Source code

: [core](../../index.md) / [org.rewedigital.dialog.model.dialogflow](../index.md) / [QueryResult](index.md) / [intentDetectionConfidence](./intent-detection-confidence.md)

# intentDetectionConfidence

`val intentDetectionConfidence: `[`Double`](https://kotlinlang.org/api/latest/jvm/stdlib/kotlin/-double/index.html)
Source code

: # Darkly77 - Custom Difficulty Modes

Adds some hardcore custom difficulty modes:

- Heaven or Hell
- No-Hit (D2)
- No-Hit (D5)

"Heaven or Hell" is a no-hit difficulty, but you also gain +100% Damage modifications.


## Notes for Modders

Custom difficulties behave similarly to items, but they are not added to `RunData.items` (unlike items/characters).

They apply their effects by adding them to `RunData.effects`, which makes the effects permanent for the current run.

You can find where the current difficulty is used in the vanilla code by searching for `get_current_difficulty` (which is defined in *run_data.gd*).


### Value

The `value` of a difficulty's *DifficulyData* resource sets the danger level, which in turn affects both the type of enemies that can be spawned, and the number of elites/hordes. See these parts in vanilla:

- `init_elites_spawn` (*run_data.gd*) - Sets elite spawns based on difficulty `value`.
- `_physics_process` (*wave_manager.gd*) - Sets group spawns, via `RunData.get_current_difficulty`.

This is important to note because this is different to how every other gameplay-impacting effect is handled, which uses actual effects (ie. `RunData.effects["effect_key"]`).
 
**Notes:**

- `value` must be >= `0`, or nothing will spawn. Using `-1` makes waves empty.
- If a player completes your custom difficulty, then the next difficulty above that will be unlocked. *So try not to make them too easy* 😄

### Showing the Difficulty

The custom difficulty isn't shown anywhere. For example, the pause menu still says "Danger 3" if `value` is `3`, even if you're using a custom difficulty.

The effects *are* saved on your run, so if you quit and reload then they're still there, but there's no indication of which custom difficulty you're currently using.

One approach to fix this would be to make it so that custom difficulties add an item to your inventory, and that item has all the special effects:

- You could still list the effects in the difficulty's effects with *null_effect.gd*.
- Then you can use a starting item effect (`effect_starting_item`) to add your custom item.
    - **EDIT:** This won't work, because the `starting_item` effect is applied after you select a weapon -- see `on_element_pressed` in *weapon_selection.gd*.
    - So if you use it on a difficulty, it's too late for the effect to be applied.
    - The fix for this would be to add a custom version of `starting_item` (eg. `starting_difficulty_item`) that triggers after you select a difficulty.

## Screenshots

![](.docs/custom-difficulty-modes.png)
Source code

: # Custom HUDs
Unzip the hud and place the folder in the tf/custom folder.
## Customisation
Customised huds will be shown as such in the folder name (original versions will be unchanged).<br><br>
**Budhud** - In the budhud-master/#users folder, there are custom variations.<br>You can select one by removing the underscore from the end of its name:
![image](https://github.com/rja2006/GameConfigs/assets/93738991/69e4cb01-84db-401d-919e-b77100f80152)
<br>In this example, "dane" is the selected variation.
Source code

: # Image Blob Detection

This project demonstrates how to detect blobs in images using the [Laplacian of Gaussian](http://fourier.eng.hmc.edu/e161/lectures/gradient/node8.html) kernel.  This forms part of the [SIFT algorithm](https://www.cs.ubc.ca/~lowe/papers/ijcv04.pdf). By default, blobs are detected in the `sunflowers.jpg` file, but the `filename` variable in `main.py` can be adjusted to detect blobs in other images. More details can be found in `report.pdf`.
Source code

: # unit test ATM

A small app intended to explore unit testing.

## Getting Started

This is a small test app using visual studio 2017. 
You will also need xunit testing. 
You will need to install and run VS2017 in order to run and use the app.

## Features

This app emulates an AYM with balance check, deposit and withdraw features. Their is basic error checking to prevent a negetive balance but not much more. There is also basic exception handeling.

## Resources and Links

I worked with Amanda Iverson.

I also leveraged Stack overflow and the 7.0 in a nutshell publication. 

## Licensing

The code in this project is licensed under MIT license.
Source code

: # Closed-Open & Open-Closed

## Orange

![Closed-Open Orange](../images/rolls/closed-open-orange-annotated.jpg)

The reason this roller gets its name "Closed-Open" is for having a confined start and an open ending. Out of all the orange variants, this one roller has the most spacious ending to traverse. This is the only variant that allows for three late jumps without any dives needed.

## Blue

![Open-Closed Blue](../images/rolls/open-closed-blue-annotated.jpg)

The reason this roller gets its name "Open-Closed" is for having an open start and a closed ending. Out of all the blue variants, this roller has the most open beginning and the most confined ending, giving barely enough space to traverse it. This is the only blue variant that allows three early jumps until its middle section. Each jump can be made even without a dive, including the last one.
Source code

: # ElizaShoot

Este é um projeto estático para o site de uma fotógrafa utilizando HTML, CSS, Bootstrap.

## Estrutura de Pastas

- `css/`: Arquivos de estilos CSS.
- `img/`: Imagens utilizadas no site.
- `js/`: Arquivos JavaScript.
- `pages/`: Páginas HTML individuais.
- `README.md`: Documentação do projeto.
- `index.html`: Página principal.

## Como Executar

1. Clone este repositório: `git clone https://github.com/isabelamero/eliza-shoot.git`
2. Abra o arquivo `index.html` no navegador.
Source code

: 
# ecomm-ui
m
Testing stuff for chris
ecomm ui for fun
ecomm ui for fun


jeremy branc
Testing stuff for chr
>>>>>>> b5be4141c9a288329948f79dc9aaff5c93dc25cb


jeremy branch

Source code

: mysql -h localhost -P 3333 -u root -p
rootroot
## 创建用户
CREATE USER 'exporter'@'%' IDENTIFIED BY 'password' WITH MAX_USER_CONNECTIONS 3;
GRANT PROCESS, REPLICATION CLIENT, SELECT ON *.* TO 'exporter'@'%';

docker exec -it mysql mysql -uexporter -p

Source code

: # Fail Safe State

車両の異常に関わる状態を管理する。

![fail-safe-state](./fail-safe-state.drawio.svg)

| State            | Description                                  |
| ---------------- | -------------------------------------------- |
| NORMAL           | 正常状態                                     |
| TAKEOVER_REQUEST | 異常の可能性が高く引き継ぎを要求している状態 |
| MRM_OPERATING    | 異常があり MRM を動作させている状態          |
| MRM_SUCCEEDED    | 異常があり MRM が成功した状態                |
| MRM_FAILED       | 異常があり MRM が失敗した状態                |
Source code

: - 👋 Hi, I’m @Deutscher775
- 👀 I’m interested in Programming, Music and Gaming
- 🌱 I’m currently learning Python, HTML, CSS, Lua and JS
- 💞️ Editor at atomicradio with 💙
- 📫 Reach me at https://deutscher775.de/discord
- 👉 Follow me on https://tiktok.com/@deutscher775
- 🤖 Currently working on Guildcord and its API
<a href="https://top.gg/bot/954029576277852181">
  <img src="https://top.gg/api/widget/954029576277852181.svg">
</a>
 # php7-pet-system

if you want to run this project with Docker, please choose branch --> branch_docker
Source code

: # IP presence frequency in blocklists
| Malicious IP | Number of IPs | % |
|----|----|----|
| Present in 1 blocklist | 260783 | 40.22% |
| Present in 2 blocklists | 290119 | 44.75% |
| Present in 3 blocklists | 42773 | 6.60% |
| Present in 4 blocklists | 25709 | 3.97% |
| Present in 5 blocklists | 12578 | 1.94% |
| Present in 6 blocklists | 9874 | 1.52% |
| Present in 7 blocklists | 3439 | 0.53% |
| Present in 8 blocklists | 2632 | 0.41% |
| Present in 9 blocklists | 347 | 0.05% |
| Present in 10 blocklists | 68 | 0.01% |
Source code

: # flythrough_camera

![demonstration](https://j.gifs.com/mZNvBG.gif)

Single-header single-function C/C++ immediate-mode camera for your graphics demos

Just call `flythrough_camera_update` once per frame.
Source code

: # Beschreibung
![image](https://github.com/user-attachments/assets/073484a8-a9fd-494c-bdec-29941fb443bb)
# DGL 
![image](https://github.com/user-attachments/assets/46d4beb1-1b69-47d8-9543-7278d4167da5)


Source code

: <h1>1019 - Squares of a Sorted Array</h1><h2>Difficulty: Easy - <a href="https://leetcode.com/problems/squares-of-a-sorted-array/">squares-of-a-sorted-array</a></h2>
========================
Set down, exactly as written, each line of the data from its opening line through the one containing "(*wave_manager.gd*) - Sets". Output nothing more.

Source code

: [core](../../index.md) / [org.rewedigital.dialog.model.dialogflow](../index.md) / [QueryResult](index.md) / [intentDetectionConfidence](./intent-detection-confidence.md)

# intentDetectionConfidence

`val intentDetectionConfidence: `[`Double`](https://kotlinlang.org/api/latest/jvm/stdlib/kotlin/-double/index.html)
Source code

: # Darkly77 - Custom Difficulty Modes

Adds some hardcore custom difficulty modes:

- Heaven or Hell
- No-Hit (D2)
- No-Hit (D5)

"Heaven or Hell" is a no-hit difficulty, but you also gain +100% Damage modifications.


## Notes for Modders

Custom difficulties behave similarly to items, but they are not added to `RunData.items` (unlike items/characters).

They apply their effects by adding them to `RunData.effects`, which makes the effects permanent for the current run.

You can find where the current difficulty is used in the vanilla code by searching for `get_current_difficulty` (which is defined in *run_data.gd*).


### Value

The `value` of a difficulty's *DifficulyData* resource sets the danger level, which in turn affects both the type of enemies that can be spawned, and the number of elites/hordes. See these parts in vanilla:

- `init_elites_spawn` (*run_data.gd*) - Sets elite spawns based on difficulty `value`.
- `_physics_process` (*wave_manager.gd*) - Sets group spawns, via `RunData.get_current_difficulty`.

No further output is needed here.